> **Task brief**: Pick out the lines below with "assets" and list them.

Saved entries
=-=-=

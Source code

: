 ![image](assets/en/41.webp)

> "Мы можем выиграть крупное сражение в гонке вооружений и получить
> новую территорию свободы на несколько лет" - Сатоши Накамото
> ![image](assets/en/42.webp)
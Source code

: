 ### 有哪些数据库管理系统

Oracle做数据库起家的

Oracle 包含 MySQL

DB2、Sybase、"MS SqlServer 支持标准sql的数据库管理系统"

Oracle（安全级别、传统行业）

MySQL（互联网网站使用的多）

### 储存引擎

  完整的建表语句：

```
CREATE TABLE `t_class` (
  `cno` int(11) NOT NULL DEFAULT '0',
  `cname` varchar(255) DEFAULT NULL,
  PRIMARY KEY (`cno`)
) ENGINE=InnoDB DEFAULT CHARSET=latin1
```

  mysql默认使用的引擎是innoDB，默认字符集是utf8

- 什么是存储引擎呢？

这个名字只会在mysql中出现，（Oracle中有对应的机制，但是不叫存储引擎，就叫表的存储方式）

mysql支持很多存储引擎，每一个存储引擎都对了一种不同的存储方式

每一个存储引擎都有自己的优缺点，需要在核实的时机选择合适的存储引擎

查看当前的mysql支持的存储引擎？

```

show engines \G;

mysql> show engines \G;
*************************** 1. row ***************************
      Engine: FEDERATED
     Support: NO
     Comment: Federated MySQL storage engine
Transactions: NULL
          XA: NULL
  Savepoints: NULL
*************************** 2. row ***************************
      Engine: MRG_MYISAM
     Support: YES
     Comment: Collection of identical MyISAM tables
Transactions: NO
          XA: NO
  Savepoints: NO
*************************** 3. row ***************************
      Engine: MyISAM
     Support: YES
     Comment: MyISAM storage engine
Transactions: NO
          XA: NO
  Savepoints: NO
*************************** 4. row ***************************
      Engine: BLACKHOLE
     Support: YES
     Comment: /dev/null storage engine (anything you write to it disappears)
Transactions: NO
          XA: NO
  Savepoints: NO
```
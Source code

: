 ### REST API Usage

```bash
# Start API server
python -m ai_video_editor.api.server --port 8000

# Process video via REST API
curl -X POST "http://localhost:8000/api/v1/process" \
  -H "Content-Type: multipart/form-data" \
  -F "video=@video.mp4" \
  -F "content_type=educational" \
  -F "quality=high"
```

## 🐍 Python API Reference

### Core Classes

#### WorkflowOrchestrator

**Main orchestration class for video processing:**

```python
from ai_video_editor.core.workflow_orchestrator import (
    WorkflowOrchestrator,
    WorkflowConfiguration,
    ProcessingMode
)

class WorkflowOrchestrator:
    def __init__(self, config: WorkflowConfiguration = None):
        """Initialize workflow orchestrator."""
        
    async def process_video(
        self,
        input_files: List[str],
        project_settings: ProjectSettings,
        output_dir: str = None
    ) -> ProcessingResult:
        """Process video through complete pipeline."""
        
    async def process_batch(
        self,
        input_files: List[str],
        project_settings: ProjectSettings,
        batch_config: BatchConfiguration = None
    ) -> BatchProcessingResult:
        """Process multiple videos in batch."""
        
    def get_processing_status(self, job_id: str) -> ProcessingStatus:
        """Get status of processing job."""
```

=-=-=

> **Final answer**:
: ![image](assets/en/41.webp)
> ![image](assets/en/42.webp)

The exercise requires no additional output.